Keep the images out while you retype all of the data exactly.

[Plain-text document sources]
►

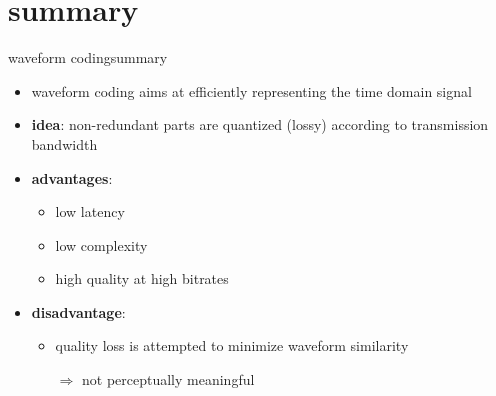 \section{summary}
		\begin{frame}{waveform coding}{summary}
            \begin{itemize}
                \item   waveform coding aims at efficiently representing the time domain signal
                \item   \textbf{idea}: non-redundant parts are quantized (lossy) according to transmission bandwidth
                \bigskip
                \item<2->   \textbf{advantages}: 
                    \begin{itemize}
                        \item   low latency
                        \item   low complexity
                        \item   high quality at high bitrates
                    \end{itemize}
               \bigskip
                \item<3->    \textbf{disadvantage}:
                    \begin{itemize}
                        \item   quality loss is attempted to minimize waveform similarity
                        \item[$\Rightarrow$] not perceptually meaningful
                    \end{itemize}
            \end{itemize}
 		\end{frame}



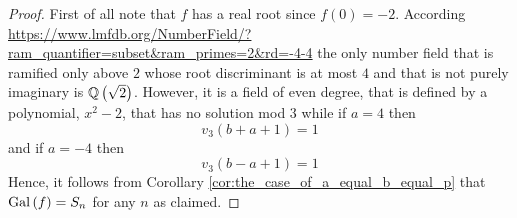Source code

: \documentclass[../main.tex]{subfiles}
\begin{document}
\begin{proof}
  First of all note that $f$ has a real root since $f\left( 0 \right) = -2$. 
  According \url{https://www.lmfdb.org/NumberField/?ram_quantifier=subset&ram_primes=2&rd=-4-4} the only number field that is ramified only above $2$ whose root discriminant is at most $4$ and that is not purely imaginary is $\Q\left( \sqrt{2} \right)$.
  However, it is a field of even degree, that is defined by a polynomial, $x^2 - 2$, that has no solution mod $3$ while if $a = 4$ then
  \[
    v_3\left( b + a + 1 \right) = 1
  \]
  and if $a = -4$ then 
  \[
    v_3\left( b - a + 1 \right) = 1
  \]
  Hence, it follows from Corollary \ref{cor:the_case_of_a_equal_b_equal_p} that $\Gal\left( f \right) = S_n$ for any $n$ as claimed.
\end{proof}




\end{document}
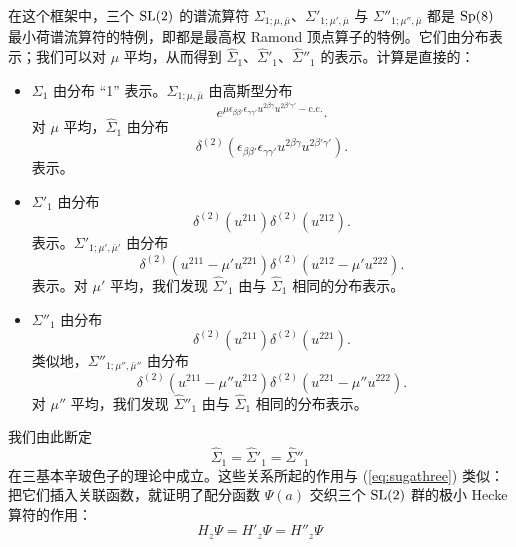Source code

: 在这个框架中，三个 ${\mathrm{SL}}(2)$ 的谱流算符 $\Sigma_{1;\mu, \bar \mu}$、$\Sigma'_{1;\mu', \bar \mu}$ 与 $\Sigma''_{1;\mu'', \bar \mu}$ 都是 ${\mathrm{Sp}}(8)$ 最小荷谱流算符的特例，即都是最高权 Ramond 顶点算子的特例。它们由分布表示；我们可以对 $\mu$ 平均，从而得到 $\hat \Sigma_{1}$、$\hat \Sigma'_{1}$、$\hat \Sigma''_{1}$ 的表示。计算是直接的：
\begin{itemize}
\item $\Sigma_1$ 由分布 “1” 表示。$\Sigma_{1;\mu, \bar \mu}$ 由高斯型分布
\begin{equation}
e^{\mu  \epsilon_{\beta \beta'}\epsilon_{\gamma \gamma'} u^{2\beta \gamma} u^{2 \beta' \gamma'}- \mathrm{c.c.}}.
\end{equation} 对 $\mu$ 平均，$\hat \Sigma_{1}$ 由分布
\begin{equation}
\delta^{(2)}(\epsilon_{\beta \beta'}\epsilon_{\gamma \gamma'} u^{2\beta \gamma} u^{2 \beta' \gamma'}).
\end{equation}
表示。
\item $\Sigma'_1$ 由分布 
\begin{equation}
\delta^{(2)}(u^{211})\delta^{(2)}(u^{212}).
\end{equation}
 表示。$\Sigma'_{1;\mu', \bar \mu'}$ 由分布 
\begin{equation}
\delta^{(2)}(u^{211}- \mu' u^{221})\delta^{(2)}(u^{212}- \mu' u^{222}).
\end{equation}
 表示。对 $\mu'$ 平均，我们发现 $\hat \Sigma'_{1}$ 由与 $\hat \Sigma_{1}$ 相同的分布表示。
\item $\Sigma''_1$ 由分布 
\begin{equation}
\delta^{(2)}(u^{211})\delta^{(2)}(u^{221}).
\end{equation}
类似地，$\Sigma''_{1;\mu'', \bar \mu''}$ 由分布 
\begin{equation}
\delta^{(2)}(u^{211}- \mu'' u^{212})\delta^{(2)}(u^{221}- \mu'' u^{222}).
\end{equation}
 对 $\mu''$ 平均，我们发现 $\hat \Sigma''_{1}$ 由与 $\hat \Sigma_{1}$ 相同的分布表示。
\end{itemize}
我们由此断定
\begin{equation}
\hat \Sigma_{1} = \hat \Sigma'_{1} =\hat \Sigma''_{1}
\end{equation}
在三基本辛玻色子的理论中成立。这些关系所起的作用与 (\ref{eq:sugathree}) 类似：把它们插入关联函数，就证明了配分函数 $\Psi(a)$ 交织三个 ${\mathrm{SL}}(2)$ 群的极小 Hecke 算符的作用：
\begin{equation}
\boxed{H_z \Psi =  H'_z \Psi = H''_z \Psi}
\end{equation}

◄

## Output of the task
 \section{summary}
		\begin{frame}{waveform coding}{summary}
            \begin{itemize}
                \item   waveform coding aims at efficiently representing the time domain signal
                \item   \textbf{idea}: non-redundant parts are quantized (lossy) according to transmission bandwidth
                \bigskip
                \item<2->   \textbf{advantages}: 
                    \begin{itemize}
                        \item   low latency
                        \item   low complexity
                        \item   high quality at high bitrates
                    \end{itemize}
               \bigskip
                \item<3->    \textbf{disadvantage}:
                    \begin{itemize}
                        \item   quality loss is attempted to minimize waveform similarity
                        \item[$\Rightarrow$] not perceptually meaningful
                    \end{itemize}
            \end{itemize}
 		\end{frame}



Source code

: \documentclass[../main.tex]{subfiles}
\begin{document}
\begin{proof}
  First of all note that $f$ has a real root since $f\left( 0 \right) = -2$. 
  According \url{https://www.lmfdb.org/NumberField/?ram_quantifier=subset&ram_primes=2&rd=-4-4} the only number field that is ramified only above $2$ whose root discriminant is at most $4$ and that is not purely imaginary is $\Q\left( \sqrt{2} \right)$.
  However, it is a field of even degree, that is defined by a polynomial, $x^2 - 2$, that has no solution mod $3$ while if $a = 4$ then
  \[
    v_3\left( b + a + 1 \right) = 1
  \]
  and if $a = -4$ then 
  \[
    v_3\left( b - a + 1 \right) = 1
  \]
  Hence, it follows from Corollary \ref{cor:the_case_of_a_equal_b_equal_p} that $\Gal\left( f \right) = S_n$ for any $n$ as claimed.
\end{proof}




\end{document}
Source code

: 在这个框架中，三个 ${\mathrm{SL}}(2)$ 的谱流算符 $\Sigma_{1;\mu, \bar \mu}$、$\Sigma'_{1;\mu', \bar \mu}$ 与 $\Sigma''_{1;\mu'', \bar \mu}$ 都是 ${\mathrm{Sp}}(8)$ 最小荷谱流算符的特例，即都是最高权 Ramond 顶点算子的特例。它们由分布表示；我们可以对 $\mu$ 平均，从而得到 $\hat \Sigma_{1}$、$\hat \Sigma'_{1}$、$\hat \Sigma''_{1}$ 的表示。计算是直接的：
\begin{itemize}
\item $\Sigma_1$ 由分布 “1” 表示。$\Sigma_{1;\mu, \bar \mu}$ 由高斯型分布
\begin{equation}
e^{\mu  \epsilon_{\beta \beta'}\epsilon_{\gamma \gamma'} u^{2\beta \gamma} u^{2 \beta' \gamma'}- \mathrm{c.c.}}.
\end{equation} 对 $\mu$ 平均，$\hat \Sigma_{1}$ 由分布
\begin{equation}
\delta^{(2)}(\epsilon_{\beta \beta'}\epsilon_{\gamma \gamma'} u^{2\beta \gamma} u^{2 \beta' \gamma'}).
\end{equation}
表示。
\item $\Sigma'_1$ 由分布 
\begin{equation}
\delta^{(2)}(u^{211})\delta^{(2)}(u^{212}).
\end{equation}
 表示。$\Sigma'_{1;\mu', \bar \mu'}$ 由分布 
\begin{equation}
\delta^{(2)}(u^{211}- \mu' u^{221})\delta^{(2)}(u^{212}- \mu' u^{222}).
\end{equation}
 表示。对 $\mu'$ 平均，我们发现 $\hat \Sigma'_{1}$ 由与 $\hat \Sigma_{1}$ 相同的分布表示。
\item $\Sigma''_1$ 由分布 
\begin{equation}
\delta^{(2)}(u^{211})\delta^{(2)}(u^{221}).
\end{equation}
类似地，$\Sigma''_{1;\mu'', \bar \mu''}$ 由分布 
\begin{equation}
\delta^{(2)}(u^{211}- \mu'' u^{212})\delta^{(2)}(u^{221}- \mu'' u^{222}).
\end{equation}
 对 $\mu''$ 平均，我们发现 $\hat \Sigma''_{1}$ 由与 $\hat \Sigma_{1}$ 相同的分布表示。
\end{itemize}
我们由此断定
\begin{equation}
\hat \Sigma_{1} = \hat \Sigma'_{1} =\hat \Sigma''_{1}
\end{equation}
在三基本辛玻色子的理论中成立。这些关系所起的作用与 (\ref{eq:sugathree}) 类似：把它们插入关联函数，就证明了配分函数 $\Psi(a)$ 交织三个 ${\mathrm{SL}}(2)$ 群的极小 Hecke 算符的作用：
\begin{equation}
\boxed{H_z \Psi =  H'_z \Psi = H''_z \Psi}
\end{equation}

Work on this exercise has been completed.